START ENTRIES SUPPLIED

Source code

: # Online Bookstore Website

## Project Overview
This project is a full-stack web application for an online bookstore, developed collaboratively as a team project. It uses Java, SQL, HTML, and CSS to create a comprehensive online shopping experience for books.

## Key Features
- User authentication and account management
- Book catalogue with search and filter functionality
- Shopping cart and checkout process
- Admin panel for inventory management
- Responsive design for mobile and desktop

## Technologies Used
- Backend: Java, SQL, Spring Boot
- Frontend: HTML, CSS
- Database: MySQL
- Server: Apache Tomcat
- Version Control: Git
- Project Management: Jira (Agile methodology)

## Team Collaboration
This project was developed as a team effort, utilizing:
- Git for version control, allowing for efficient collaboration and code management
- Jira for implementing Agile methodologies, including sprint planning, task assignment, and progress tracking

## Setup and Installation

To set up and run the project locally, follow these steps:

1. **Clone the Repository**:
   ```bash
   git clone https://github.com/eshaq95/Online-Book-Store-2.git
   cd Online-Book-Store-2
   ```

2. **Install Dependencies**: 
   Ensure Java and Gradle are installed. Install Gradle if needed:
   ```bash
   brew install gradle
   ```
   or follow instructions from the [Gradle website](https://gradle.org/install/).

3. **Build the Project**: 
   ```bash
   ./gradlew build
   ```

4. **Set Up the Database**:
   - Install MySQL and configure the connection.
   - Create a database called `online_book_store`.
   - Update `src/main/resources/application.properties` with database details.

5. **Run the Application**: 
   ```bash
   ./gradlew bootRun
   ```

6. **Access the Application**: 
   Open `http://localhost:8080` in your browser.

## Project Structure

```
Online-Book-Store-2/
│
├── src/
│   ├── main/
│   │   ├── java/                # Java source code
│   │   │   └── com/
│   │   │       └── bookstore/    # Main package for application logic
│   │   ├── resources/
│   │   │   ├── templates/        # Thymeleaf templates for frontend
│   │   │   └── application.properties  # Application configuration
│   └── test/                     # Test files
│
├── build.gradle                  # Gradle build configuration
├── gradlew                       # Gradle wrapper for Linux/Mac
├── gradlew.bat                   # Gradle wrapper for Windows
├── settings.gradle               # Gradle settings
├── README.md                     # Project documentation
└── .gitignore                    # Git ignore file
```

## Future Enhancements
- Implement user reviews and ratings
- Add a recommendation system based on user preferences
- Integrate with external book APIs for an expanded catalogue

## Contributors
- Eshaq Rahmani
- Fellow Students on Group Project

END ENTRIES SUPPLIED

§ REQUIRED WORK
Starting at the line that contains "## Contributors", write out every line through the last one in the data above, exactly as it stands.

§ SOLUTION TO THIS TASK
## Contributors
- Eshaq Rahmani
- Fellow Students on Group Project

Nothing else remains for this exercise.